Financial transaction tax is poorly timed, industry group warns

Now is not a good time to impose a financial transaction tax on stock trades, according to the Federation of Thai Capital Market Organisations (Fetco).

Fetco chairman Kobsak Pootrakool made the comment on Tuesday after the Cabinet approved a Finance Ministry proposal to levy a financial transaction tax on trades on the Stock Exchange of Thailand (SET).

Calls to tax SET traders have been made for decades, but governments have downplayed them and cited the need to support market development.

The Cabinet’s move, which stipulates that SET investors have to pay a tax equivalent to 0.1% of share sales, will come into effect 90 days after the draft royal decree issued under the revenue code is announced – likely, sometime in the second quarter of next year.

However, during the first year, the tax will be only 0.055% of share sales.

In a Facebook post, Kobsak said Fetco had submitted an open letter to Finance Minister Arkhom Termpittayapaisith on May 5 arguing against the move.

He said that volatility in stock, bond, gold, currency and cryptocurrency markets since last year was discouraging investors and that this volatility would likely remain for some time.

Kobsak also argued that the possibility of a global economic crisis should be considered and that some countries are already experiencing economic distress.

The SET’s liquidity has dropped sharply, he added.

"I would like to confirm that it is not [the right] time to impose a financial transaction tax for stock trades," he wrote.

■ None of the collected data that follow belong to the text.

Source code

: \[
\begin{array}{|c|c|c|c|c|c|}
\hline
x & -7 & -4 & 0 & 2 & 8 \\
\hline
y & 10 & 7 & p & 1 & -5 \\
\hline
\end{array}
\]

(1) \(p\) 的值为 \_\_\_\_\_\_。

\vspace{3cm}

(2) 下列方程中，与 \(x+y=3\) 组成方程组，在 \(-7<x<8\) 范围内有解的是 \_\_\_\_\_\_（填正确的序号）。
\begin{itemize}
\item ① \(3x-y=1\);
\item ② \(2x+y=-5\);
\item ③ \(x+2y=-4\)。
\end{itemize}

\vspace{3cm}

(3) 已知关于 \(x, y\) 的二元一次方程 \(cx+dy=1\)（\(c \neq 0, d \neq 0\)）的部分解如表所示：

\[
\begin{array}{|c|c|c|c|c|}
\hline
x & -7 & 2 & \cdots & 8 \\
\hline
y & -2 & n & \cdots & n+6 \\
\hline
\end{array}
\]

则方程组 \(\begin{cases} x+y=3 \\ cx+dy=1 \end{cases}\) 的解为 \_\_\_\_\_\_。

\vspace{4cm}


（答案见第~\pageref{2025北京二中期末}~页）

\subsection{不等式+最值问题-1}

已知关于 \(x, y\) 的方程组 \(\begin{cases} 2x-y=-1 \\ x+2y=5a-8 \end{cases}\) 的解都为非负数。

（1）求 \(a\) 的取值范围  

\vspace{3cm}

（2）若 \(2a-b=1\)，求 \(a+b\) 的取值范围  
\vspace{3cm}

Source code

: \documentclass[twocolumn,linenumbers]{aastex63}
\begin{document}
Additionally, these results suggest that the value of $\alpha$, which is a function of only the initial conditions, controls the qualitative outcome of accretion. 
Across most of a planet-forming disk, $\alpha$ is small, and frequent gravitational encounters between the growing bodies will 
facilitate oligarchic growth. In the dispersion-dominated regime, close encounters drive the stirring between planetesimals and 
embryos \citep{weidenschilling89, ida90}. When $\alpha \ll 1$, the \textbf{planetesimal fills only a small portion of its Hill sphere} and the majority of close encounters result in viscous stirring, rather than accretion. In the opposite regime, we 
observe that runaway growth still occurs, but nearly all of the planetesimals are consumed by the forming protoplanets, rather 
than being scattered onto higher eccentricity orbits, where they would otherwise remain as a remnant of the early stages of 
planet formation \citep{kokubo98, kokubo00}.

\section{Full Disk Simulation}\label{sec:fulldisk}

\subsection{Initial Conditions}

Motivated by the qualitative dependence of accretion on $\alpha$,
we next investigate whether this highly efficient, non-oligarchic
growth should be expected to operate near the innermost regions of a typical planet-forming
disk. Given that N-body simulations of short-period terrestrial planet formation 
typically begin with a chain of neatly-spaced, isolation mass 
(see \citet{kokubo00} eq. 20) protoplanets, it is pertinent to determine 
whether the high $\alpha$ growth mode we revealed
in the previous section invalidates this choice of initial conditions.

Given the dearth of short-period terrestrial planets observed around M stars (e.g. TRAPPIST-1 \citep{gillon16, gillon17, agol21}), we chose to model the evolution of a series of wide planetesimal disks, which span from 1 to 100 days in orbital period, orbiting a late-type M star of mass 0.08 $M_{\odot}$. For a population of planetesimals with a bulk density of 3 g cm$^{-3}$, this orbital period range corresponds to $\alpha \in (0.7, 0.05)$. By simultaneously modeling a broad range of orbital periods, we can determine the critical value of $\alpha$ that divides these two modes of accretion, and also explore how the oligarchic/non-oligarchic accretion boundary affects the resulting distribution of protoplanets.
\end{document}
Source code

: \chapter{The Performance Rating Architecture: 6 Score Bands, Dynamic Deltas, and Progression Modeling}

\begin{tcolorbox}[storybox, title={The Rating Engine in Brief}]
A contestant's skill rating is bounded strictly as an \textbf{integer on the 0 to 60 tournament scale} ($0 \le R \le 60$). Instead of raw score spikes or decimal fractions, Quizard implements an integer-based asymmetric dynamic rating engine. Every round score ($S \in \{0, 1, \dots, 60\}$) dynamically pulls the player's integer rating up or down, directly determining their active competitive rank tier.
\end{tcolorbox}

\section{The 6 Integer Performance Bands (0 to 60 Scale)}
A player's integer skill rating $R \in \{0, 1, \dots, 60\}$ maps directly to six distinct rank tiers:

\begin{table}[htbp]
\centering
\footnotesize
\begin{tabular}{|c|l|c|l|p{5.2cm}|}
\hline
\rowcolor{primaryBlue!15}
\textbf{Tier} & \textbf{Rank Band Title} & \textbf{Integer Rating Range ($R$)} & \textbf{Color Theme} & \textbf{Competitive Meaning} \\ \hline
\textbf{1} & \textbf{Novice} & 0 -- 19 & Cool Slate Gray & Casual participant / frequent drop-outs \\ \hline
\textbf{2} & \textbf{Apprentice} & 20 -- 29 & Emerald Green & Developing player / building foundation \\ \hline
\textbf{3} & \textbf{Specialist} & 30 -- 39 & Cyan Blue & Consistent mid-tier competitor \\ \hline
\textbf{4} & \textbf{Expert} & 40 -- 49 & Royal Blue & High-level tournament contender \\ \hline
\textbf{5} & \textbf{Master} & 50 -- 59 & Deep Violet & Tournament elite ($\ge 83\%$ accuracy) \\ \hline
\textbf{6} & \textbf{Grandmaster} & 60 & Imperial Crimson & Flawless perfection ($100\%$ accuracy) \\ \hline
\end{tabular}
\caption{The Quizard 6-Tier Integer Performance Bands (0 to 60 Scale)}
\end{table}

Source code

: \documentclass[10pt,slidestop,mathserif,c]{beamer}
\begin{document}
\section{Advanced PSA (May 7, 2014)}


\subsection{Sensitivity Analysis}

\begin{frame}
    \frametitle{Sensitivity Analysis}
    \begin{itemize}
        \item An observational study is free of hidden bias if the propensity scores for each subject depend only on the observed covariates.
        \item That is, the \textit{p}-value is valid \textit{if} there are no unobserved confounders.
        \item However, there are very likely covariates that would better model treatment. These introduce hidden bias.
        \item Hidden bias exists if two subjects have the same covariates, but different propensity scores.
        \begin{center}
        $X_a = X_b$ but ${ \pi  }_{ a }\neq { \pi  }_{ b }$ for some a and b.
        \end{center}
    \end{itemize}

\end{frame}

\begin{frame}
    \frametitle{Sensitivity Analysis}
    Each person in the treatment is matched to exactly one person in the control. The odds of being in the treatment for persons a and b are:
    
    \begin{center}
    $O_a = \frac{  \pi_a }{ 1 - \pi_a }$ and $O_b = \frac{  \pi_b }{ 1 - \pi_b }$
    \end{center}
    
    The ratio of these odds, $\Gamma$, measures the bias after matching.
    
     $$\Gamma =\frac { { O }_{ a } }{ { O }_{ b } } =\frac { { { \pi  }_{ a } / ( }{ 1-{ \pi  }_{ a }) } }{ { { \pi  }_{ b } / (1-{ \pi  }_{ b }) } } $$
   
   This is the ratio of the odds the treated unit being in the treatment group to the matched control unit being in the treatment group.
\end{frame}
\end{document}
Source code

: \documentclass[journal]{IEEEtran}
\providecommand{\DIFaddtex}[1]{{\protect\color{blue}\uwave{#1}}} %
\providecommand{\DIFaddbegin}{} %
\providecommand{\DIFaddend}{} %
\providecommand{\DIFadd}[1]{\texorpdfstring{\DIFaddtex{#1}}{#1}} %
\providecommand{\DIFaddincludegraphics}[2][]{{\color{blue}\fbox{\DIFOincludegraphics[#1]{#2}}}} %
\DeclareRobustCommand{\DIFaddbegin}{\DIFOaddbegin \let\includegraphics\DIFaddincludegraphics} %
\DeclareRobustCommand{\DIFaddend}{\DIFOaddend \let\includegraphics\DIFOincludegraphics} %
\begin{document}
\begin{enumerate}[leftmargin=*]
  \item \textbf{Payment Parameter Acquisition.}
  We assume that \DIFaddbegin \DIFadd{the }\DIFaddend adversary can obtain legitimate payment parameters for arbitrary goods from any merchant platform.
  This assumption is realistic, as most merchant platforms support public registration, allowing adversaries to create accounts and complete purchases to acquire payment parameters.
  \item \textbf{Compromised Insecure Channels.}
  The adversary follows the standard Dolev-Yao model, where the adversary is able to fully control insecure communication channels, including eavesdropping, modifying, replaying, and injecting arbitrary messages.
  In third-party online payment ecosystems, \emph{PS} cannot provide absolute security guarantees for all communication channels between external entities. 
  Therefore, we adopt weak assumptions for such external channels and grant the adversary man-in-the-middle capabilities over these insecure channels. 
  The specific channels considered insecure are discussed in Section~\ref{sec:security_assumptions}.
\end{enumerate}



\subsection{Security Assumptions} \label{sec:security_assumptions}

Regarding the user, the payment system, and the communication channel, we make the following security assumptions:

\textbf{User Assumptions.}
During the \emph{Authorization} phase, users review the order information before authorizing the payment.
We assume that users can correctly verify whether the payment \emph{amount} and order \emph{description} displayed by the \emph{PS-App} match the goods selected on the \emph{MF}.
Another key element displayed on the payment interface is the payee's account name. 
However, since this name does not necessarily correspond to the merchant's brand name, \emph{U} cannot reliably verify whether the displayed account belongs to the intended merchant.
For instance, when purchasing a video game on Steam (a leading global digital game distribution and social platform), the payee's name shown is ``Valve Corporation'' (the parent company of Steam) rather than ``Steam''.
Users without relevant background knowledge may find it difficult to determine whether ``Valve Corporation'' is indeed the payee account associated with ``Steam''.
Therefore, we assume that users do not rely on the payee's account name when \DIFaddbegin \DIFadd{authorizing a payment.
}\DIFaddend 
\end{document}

Fetco's open letter argued that a financial transaction tax for stock trades would severely damage the market by discouraging investment.

The letter cited studies from other countries that said such taxes resulted in delaying retirement by two to three years as investors waited to reach their retirement threshold.

Fetco said the new tax would raise costs for market makers, typically large brokers, on issuing or developing new products, which would weaken the competitiveness of the SET.

"Stock markets in developed countries prefer taxation exemptions because they reduce impacts on savings and encourage wider public investment and innovative development," Fetco said.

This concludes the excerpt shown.